Il Magic Bus

Nei due mesi di lockdown di marzo e aprile la mia testa non si è rassegnata alla routine e la monotonia della vita in casa. Per fortuna ho potuto sfruttare al meglio la tecnologia e grazie a libri, podcast, vlog e film di viaggi e di luoghi la mia mente non è stata certo ferma. Tra le altre cose, ho rispolverato una delle storie più significative, quella di Christopher McCandless, resa celebre dal libro di Jon Krakauer “Into the wild” prima e dall’omonimo film poi. Per chi ancora non la conoscesse, il mio consiglio è di recuperare il libro o il film, non esisterebbe momento migliore di questo, con le frontiere chiuse e la vita che scorre nei soliti luoghi vicini a casa, per conoscere qualcuno che si è spinto sempre più lontano da ciò che conosceva.

Chris era esausto per la situazione famigliare fin da quando era piccolo, era intelligente e sicuramente aveva un carattere forte. Questi ed altri fattori l’hanno portato a rifiutare tutto ciò che fosse falso e non autentico, l’apparenza e le abitudini sociali, soprattutto quelle del suo contesto di nascita. Appena terminato il college decide di donare tutti i suoi soldi in beneficenza e partire senza dire nulla alla sua famiglia. Gira gli Stati Uniti per due anni conoscendo stili di vita e storie passate di persone molto differenti da ciò che conosceva. Non si accontentò però del mondo cosiddetto civilizzato: voleva di più, circondarsi solo della natura e nient’altro, solo lui e il pianeta. Trovata l’attrezzatura necessaria, inizia un viaggio a piedi in Alaska, dove la natura è più incontaminata. Lì, dopo aver guadato un fiume e aver avanzato sotto la neve, trova un mezzo abbandonato. È il bus 142, dove passerà gli ultimi mesi della sua vita.

Christopher Johnson McCandless in un autoscatto davanti al bus in cui visse i suoi ultimi mesi in Alaska

Chris sicuramente non se lo sarebbe immaginato, ma è diventato un simbolo per i viaggiatori da tutto il mondo e per alcuni di loro è stata una fonte di ispirazione per intraprendere quel tipo di vita. Simbolo della ricerca della verità, dello spingersi oltre per conoscere e vivere esperienze, emozioni e riflessioni. Dell’andare altrove e non porsi limiti, scoprire quanti più lati dell’esistenza possibile.

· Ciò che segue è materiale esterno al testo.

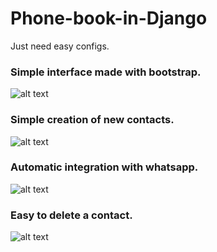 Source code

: # Phone-book-in-Django
Just need easy configs.


### **Simple interface made with bootstrap.**


![alt text](https://i.ibb.co/F5RjXDJ/site1.png)


### **Simple creation of new contacts.**


![alt text](https://i.ibb.co/31c59X4/site2.png)


### **Automatic integration with whatsapp.**


![alt text](https://media.giphy.com/media/gh684r9Mjftrf6QbBB/giphy.gif)


### **Easy to delete a contact.**


![alt text](https://media.giphy.com/media/ZbCFNQyFBfj2VBCI2P/giphy.gif)
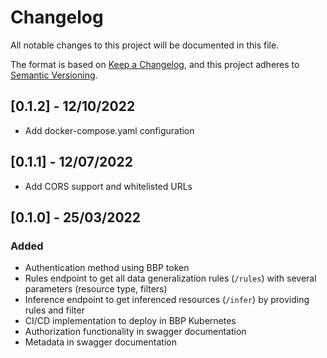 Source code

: # Changelog

All notable changes to this project will be documented in this file.

The format is based on [Keep a Changelog](https://keepachangelog.com/en/1.0.0/),
and this project adheres to [Semantic Versioning](https://semver.org/spec/v2.0.0.html).

## [0.1.2] - 12/10/2022

- Add docker-compose.yaml configuration


## [0.1.1] - 12/07/2022

- Add CORS support and whitelisted URLs

## [0.1.0] - 25/03/2022

### Added

- Authentication method using BBP token
- Rules endpoint to get all data generalization rules (`/rules`) with several parameters (resource type, filters)
- Inference endpoint to get inferenced resources (`/infer`) by providing rules and filter
- CI/CD implementation to deploy in BBP Kubernetes
- Authorization functionality in swagger documentation
- Metadata in swagger documentation
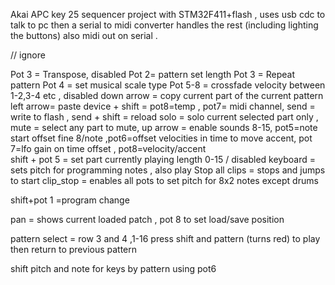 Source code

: Akai APC key 25 sequencer project with STM32F411+flash , uses usb cdc to talk to pc then a serial to midi converter handles the rest (including lighting the buttons) also midi out on serial   .
 
// ignore 




Pot 3 = Transpose, disabled 
Pot 2= pattern set length
Pot 3 = Repeat pattern
Pot 4 = set musical scale type 
Pot 5-8 = crossfade  velocity between 1-2,3-4 etc  , disabled
down arrow = copy current part of the current pattern
left arrow= paste
device + shift =     pot8=temp , pot7= midi channel,
send = write to flash , 
send + shift = reload 
solo = solo current selected part only , 
mute = select any part to mute, 
up arrow = enable sounds 8-15, 
pot5=note start offset fine  8/note  ,pot6=offset velocities in time to move accent, pot 7=lfo gain on time offset  ,  pot8=velocity/accent   
shift + pot 5 = set part currently playing  length 0-15 / disabled
keyboard = sets pitch for programming notes , also play 
Stop all clips = stops and jumps to start 
clip_stop = enables all pots to set pitch for 8x2 notes  except drums

shift+pot 1 =program change 

  
pan = shows current loaded patch  , pot 8 to set load/save position 
 
pattern select = row 3 and 4 ,1-16
press shift and pattern  (turns red) to play  then return to previous pattern  

shift pitch and note for keys by pattern using pot6  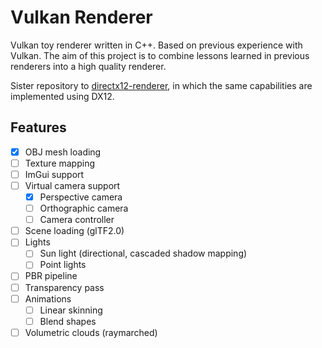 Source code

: # Vulkan Renderer

Vulkan toy renderer written in C++. Based on previous experience with Vulkan.
The aim of this project is to combine lessons learned in previous renderers into a high quality renderer.

Sister repository to [directx12-renderer](https://github.com/nemjit001/directx12-renderer), in which the same capabilities are implemented using DX12.

## Features

- [X] OBJ mesh loading
- [ ] Texture mapping
- [ ] ImGui support
- [ ] Virtual camera support
	- [X] Perspective camera
	- [ ] Orthographic camera
	- [ ] Camera controller
- [ ] Scene loading (glTF2.0)
- [ ] Lights
	- [ ] Sun light (directional, cascaded shadow mapping)
	- [ ] Point lights
- [ ] PBR pipeline
- [ ] Transparency pass
- [ ] Animations
	- [ ] Linear skinning
	- [ ] Blend shapes
- [ ] Volumetric clouds (raymarched)
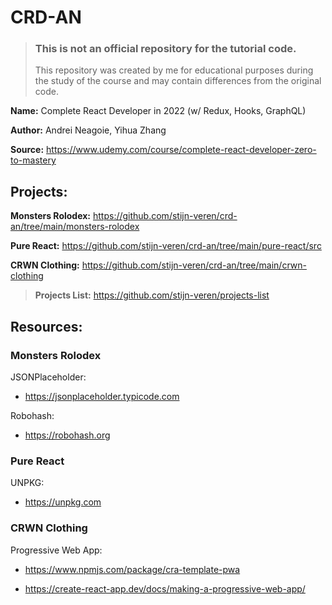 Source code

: # CRD-AN

> ### This is not an official repository for the tutorial code.
>
> This repository was created by me for educational purposes during the study of the course and may contain differences from the original code.

**Name:** Complete React Developer in 2022 (w/ Redux, Hooks, GraphQL)

**Author:** Andrei Neagoie, Yihua Zhang

**Source:** https://www.udemy.com/course/complete-react-developer-zero-to-mastery

## Projects:

**Monsters Rolodex:** https://github.com/stijn-veren/crd-an/tree/main/monsters-rolodex

**Pure React:** https://github.com/stijn-veren/crd-an/tree/main/pure-react/src

**CRWN Clothing:** https://github.com/stijn-veren/crd-an/tree/main/crwn-clothing

> **Projects List:** https://github.com/stijn-veren/projects-list

## Resources:

### Monsters Rolodex

JSONPlaceholder:

- https://jsonplaceholder.typicode.com

Robohash:

- https://robohash.org

### Pure React

UNPKG:

- https://unpkg.com

### CRWN Clothing

Progressive Web App:

- https://www.npmjs.com/package/cra-template-pwa

- https://create-react-app.dev/docs/making-a-progressive-web-app/
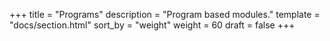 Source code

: +++
title = "Programs"
description = "Program based modules."
template = "docs/section.html"
sort_by = "weight"
weight = 60
draft = false
+++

Il Magic Bus, soprannome del rifugio, è diventato destinazione di una sorta di pellegrinaggio laico motivato dal rispetto e dall’ammirazione verso quel ragazzo che ha seguito la sua ricerca della verità fino alle condizioni estreme della natura selvaggia, in solitudine.

Ancora oggi, dopo 30 anni, l’attrazione verso questo luogo è forte: ancora a febbraio di quest’anno 5 italiani sono stati soccorsi dopo aver raggiunto il bus. Tornando indietro avevano perso il tracciato dello Stampede trail e il rischio di congelamento era reale. Non sono gli unici, ogni anno persone provenienti da diverse parti del mondo intraprendono il viaggio, ma la natura dell’Alaska non permette errori, richiede preparazione e attenzione e proprio per questo motivo aveva attirato Chris. La rischiosità della zona è data in primo luogo dal fatto che per arrivare al Bus occorre passare un fiume che nella stagione secca è guadabile con un po’ di difficoltà, ma con la pioggia diventa largo ed impetuoso. Inoltre, come è facilmente immaginabile, il freddo, la neve e il rischio di assideramento sono dietro l’angolo, soprattutto per chi non è esperto delle condizioni estreme della montagna, ma non solo. Non sono pochi coloro che devono essere soccorsi dai responsabili locali e in due casi degli escursionisti hanno perso la vita. A causa della difficoltà del sentiero e l’inevitabile arrivo di persone sul luogo, per evitare ulteriori incidenti gravi le autorità locali stanno valutando se spostare il bus in una zona più accessibile. Ancora non è stato fatto nulla a riguardo, ma, se succedesse, si perderebbe il senso di un simile viaggio e lo spirito che aveva spronato un ragazzo di 24 anni ad intraprendere un’esperienza di vita così intensa e pericolosa.